The late Charles Amissah
The action taken by the Korle Bu Teaching Hospital (KBTH) against two doctors and same number of nurses following their turning away of a hit-and-run victim is blemish-less.
The action and a promised probe into the indifference suspected to have been exhibited by the health delivery professionals should serve as an appropriate deterrent to doctors and nurses with such proclivity.
The victim, an engineer, eventually died as a result of the denial of care by the facility, which is inconceivable.
Two other facilities – the Police Hospital and the Greater Accra Regional Hospital (Ridge), reportedly, equally turned away the victim.

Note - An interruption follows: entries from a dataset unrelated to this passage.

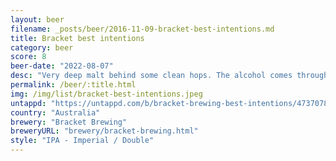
 ```yaml
---
layout: beer
filename: _posts/beer/2016-11-09-bracket-best-intentions.md
title: Bracket best intentions
category: beer
score: 8
beer-date: "2022-08-07"
desc: "Very deep malt behind some clean hops. The alcohol comes through but only reminds me to slow down a little"
permalink: /beer/:title.html
img: /img/list/bracket-best-intentions.jpeg
untappd: "https://untappd.com/b/bracket-brewing-best-intentions/4737078"
country: "Australia"
brewery: "Bracket Brewing"
breweryURL: "brewery/bracket-brewing.html"
style: "IPA - Imperial / Double"
---
```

While KBTH turned away the victim because there was no bed, the reasons for the others doing same is unknown, but there can be no justification for all the three facilities denying admission for the man who needed emergency treatment under the circumstances.
The Ghana Health Service (GHS) and the Police Administration should, as a matter of urgency, demand answers to why their facilities denied the accident victim attention when that could have saved his life, even if he was put on a mattress on the floor.
Although the management of the three health facilities were not aware about the unprofessional and pitiless conduct of their staffers, it is our position that they cannot escape public opprobrium.
If public health facilities were established to serve the public and, therefore, dependent upon internally sourced funds to operate, patients should not be left unattended to for lack of money or bed unavailability.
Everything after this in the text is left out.